Edited by Wu XN
Published online Jun 15, 2002. doi: 10.3748/wjg.v8.i3.546
Revised: November 23, 2001
Accepted: December 4, 2001
Published online: June 15, 2002
AIM: To investigate the relationship between lymphocyte apoptosis in peripheral blood, spleen and mesenteric lymph nodes (MLN) and endotoxin translocation after thermal injury in rats.
METHODS: In a Wistar rat model inflicted with 30% TBSA III degree scalding, serum LPS levels in portal vein and vena cava were quantified by tachypleus amebocyte lysate (TAL) technique. The analysis of peripheral blood lymphocyte was employed in in situ Cell Death Detection Kit and evaluated by flow cytometry. Apoptotic lymphocytes in paraffin-embedded spleen and MLN sections were examined by histologic analysis, in situ deoxynucleotidyl transferase dUTP nick-end labeling (TUNEL) and peroxidase (POD) staining. The imagines were taken by Cooldccd camera system, and the count and optical density value (transmission light) of apoptotic lymphocytes were analyzed with software Spot and Imagine proplus 4.10a (IPP4.10a).

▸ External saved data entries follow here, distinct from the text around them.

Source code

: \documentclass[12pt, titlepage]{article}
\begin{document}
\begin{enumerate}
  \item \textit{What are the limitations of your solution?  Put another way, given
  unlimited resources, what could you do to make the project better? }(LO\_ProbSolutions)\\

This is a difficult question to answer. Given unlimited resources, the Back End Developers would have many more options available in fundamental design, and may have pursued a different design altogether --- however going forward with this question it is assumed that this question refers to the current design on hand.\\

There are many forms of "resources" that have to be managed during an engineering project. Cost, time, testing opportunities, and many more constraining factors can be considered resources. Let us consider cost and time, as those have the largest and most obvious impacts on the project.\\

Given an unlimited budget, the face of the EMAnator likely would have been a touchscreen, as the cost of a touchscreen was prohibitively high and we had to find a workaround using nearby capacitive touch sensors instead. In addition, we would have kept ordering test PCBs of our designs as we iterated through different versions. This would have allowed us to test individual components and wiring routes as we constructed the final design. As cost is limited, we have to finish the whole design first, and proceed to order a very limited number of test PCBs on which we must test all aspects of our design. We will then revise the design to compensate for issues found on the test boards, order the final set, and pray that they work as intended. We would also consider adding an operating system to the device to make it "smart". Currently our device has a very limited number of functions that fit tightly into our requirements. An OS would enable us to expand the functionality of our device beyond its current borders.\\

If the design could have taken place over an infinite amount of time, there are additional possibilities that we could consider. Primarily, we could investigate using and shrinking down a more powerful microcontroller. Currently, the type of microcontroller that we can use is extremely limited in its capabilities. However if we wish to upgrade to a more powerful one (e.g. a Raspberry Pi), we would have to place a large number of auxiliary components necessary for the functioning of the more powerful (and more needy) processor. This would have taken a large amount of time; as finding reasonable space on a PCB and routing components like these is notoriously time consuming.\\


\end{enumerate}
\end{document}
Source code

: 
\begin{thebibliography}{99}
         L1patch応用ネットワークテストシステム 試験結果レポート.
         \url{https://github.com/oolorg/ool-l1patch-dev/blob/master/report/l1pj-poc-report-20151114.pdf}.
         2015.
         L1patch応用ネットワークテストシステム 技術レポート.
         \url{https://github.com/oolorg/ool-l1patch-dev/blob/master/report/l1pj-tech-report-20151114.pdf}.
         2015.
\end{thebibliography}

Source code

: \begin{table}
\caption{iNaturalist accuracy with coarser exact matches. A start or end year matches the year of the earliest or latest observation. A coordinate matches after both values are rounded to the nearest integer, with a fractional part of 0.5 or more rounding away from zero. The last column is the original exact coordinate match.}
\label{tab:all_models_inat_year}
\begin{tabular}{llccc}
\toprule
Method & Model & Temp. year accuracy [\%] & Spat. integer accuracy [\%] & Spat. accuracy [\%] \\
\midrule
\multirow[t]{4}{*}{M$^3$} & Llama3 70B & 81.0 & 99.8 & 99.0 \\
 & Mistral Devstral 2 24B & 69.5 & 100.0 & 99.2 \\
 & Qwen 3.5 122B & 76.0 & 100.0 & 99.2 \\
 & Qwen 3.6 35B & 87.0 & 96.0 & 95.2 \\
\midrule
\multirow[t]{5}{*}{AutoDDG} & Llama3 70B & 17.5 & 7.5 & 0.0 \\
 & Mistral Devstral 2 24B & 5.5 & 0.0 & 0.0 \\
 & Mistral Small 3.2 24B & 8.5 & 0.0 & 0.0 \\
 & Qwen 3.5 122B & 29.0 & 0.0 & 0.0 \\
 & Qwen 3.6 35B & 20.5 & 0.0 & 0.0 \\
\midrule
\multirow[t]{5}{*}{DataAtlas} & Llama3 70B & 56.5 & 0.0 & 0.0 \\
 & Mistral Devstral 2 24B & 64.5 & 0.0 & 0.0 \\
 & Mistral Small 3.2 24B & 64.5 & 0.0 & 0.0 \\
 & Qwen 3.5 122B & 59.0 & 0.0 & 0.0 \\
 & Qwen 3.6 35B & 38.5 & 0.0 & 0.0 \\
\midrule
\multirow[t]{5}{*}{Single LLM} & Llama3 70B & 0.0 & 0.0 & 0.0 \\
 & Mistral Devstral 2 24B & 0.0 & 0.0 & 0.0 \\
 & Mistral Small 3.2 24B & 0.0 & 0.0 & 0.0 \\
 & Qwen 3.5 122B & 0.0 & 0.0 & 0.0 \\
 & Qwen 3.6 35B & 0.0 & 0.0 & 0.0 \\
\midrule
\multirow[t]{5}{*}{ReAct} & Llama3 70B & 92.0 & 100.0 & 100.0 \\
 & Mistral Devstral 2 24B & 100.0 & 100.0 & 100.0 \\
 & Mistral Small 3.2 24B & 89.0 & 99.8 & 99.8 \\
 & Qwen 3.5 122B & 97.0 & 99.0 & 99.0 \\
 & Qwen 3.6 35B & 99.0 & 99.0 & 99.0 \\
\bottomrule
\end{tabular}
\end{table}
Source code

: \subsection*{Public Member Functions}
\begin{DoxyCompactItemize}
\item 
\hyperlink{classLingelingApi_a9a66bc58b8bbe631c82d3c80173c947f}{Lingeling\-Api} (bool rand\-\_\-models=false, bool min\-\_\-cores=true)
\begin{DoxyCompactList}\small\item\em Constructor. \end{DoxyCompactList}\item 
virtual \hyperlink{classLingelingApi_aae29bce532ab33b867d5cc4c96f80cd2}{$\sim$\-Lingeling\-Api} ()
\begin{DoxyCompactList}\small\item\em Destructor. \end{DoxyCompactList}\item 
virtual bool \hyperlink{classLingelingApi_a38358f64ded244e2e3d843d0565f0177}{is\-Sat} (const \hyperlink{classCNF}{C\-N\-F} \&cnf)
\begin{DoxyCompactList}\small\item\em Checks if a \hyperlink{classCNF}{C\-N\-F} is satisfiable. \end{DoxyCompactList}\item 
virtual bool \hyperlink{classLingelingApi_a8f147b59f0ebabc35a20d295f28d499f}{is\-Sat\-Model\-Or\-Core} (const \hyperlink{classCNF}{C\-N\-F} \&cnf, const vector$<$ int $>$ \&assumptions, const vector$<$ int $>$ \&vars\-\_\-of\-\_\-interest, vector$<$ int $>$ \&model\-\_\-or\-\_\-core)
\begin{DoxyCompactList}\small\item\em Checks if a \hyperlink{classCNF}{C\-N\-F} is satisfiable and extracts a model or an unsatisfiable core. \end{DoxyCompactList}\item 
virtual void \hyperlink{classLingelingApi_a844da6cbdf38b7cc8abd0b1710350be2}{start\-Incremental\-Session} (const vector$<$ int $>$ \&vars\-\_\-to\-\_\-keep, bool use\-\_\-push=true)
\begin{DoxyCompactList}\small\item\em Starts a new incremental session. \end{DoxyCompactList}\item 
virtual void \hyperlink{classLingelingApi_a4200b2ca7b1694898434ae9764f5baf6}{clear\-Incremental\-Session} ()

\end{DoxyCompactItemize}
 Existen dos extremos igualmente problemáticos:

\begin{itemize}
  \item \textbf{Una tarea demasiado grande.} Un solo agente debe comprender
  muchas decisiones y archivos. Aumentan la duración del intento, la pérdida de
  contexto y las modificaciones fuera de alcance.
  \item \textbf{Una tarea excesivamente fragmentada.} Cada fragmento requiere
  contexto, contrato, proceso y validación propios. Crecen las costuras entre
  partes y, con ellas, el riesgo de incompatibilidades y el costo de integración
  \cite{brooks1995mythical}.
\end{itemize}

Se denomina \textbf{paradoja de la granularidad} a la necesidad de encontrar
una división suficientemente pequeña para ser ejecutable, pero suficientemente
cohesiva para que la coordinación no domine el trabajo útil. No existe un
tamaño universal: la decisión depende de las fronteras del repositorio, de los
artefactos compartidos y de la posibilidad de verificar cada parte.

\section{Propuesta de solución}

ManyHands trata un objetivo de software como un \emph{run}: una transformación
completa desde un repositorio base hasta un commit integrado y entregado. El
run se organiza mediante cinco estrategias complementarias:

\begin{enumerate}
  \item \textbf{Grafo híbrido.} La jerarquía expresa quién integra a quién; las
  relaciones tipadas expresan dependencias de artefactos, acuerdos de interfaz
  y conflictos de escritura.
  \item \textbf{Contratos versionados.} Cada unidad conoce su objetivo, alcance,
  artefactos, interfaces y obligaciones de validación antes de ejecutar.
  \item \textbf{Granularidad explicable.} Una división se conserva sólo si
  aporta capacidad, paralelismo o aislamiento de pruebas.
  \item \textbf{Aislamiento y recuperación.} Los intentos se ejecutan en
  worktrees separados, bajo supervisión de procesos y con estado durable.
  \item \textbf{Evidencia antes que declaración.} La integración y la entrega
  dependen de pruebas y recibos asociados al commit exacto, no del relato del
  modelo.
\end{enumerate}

RESULTS: In the period of 3 to 48 postburn hours (PBHs) serum LPS level (× 103 EU·L-1) in portal vein (2.11 ± 0.02, 5.66 ± 0.20, 3.70 ± 0.22, 2.56 ± 0.28, 0.90 ± 0.11) was higher than that in vena cava (0.63 ± 0.01, 1.53 ± 0.18, 0.83 ± 0.32, 0.52 ± 0.12, 0.23 ± 0.02, P < 0.01), but both increased sharply in postburn rats (P < 0.01) and reached a peak at 6 PBH. Analysis of apoptotic lymphocytes showed that the proportion (%) of postburn apoptotic cells was much higher than that in healthy rats (8.34 ± 1.53, 8.13 ± 1.81, 20.77 ± 3.94, 23.90 ± 3.92, 11.23 ± 1.35 and 13.26 ± 2.09 at 3, 6, 12, 24, 48 and 72 PBH, respectively, vs 3.99 ± 1.72, P < 0.01), especially after 6 PBH. The concentrations of lymphocytic apoptosis at 12 and 24 PBH were markedly higher than that at other time points. Meantime, few apoptotic lymphocytes were found in normal MLN, but increased postburn obviously (3 ± 1 vs 546 ± 83, 285 ± 39, 149 ± 30, 58 ± 10, 36 ± 11 and 33 ± 9 in turn, P < 0.01), especially at 3 PBH, whereas apoptotic lymphocytes were concentrated in splenic cortex before the burn and decreased obviously during 72 PBHs (499 ± 186 vs 12 ± 8, 19 ± 15, 12 ± 7, 100 ± 15, 123 ± 25 and 226 ± 26 in turn, P < 0.01) though a slight rise was found in the medulla after 24 PBH. Optical density of apoptotic lymphocytes was significantly reduced in spleen in the 24 PBHs and raised in MLN during 48 PBHs than that prior to the burn, respectively.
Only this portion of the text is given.